## Work to be completed
In the response, the entries must appear exactly as supplied.

## Given entries
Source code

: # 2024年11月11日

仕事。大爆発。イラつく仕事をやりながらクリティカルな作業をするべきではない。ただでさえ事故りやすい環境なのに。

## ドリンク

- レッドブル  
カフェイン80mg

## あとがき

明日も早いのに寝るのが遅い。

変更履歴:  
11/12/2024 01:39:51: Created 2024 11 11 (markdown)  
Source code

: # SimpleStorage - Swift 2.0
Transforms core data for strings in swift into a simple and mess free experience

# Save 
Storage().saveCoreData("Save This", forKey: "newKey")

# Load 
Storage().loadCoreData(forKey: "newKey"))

## Completed task
Source code

: # 2024年11月11日

仕事。大爆発。イラつく仕事をやりながらクリティカルな作業をするべきではない。ただでさえ事故りやすい環境なのに。

## ドリンク

- レッドブル  
カフェイン80mg

## あとがき

明日も早いのに寝るのが遅い。

変更履歴:  
11/12/2024 01:39:51: Created 2024 11 11 (markdown)  
Source code

: # SimpleStorage - Swift 2.0
Transforms core data for strings in swift into a simple and mess free experience

# Save 
Storage().saveCoreData("Save This", forKey: "newKey")

# Load 
Storage().loadCoreData(forKey: "newKey"))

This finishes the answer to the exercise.